Fundamental to understanding the geological processes in this area is the recognition that there are two types of crust, each characterised by distinct igneous rocks originating in the earth’s mantle.
Oceanic crust is predominantly basalt, a volcanic rock rich in iron- and magnesium-bearing minerals, and it is only about 7 km thick. Compared with the earth’s radius—about 6500 km-7 km is skin-thickness or less; vanishingly thin with respect to the great bulk of the mantle. More than 60 per cent of the earth’s crust is oceanic, but determining its nature took a long time because the ocean floor is blanketed in sediment and is effectively hidden from view.

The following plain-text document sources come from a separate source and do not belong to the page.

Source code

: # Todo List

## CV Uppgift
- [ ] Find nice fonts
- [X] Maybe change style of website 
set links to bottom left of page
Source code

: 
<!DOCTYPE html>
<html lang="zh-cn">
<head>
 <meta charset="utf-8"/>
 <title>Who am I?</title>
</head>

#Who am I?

Continental crust is dominated by granite, a plutonic rock rich in silicon-and aluminium-bearing minerals. It is less dense than oceanic crust and is therefore more buoyant. Accordingly, continental crust rides higher on the earth’s surface compared with oceanic crust. As a rule, the higher it rides the thicker the crust. Below the Tibetan Plateau in Asia and the Altiplano in South America—the highest-standing large areas on earth—the crust is 70-80 km thick. Typical continental crust is 40-50 km thick.

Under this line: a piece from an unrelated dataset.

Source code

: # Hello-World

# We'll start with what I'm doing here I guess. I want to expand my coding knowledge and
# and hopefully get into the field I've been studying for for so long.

Oceanic crust may be thought of as milk and continental crust as cream. Like cream, granite is enriched in lighter materials, and, once at the surface, it is hard to destroy because it is buoyant. Accordingly, the amount of continental crust has slowly increased through time as the mantle has evolved. Indeed, the area of continental crust has probably never been as large as it is now, and it is still slowly growing. The distribution pattern of continental crust keeps changing with plate tectonics, but as a generalisation the area cannot diminish; it can only increase. The mantle is still producing cream.
The plate boundary that runs through New Zealand separates areas of both oceanic and continental crust on both the Pacific and Australian Plates. North of the North Island, the oceanic crust of the Pacific Plate is being subducted beneath the oceanic crust of the Australian Plate. In terms of the contest between the plates, in this oceanic– oceanic scrummage the Australian Plate is winning. This struggle is happening out of sight, beneath the sea.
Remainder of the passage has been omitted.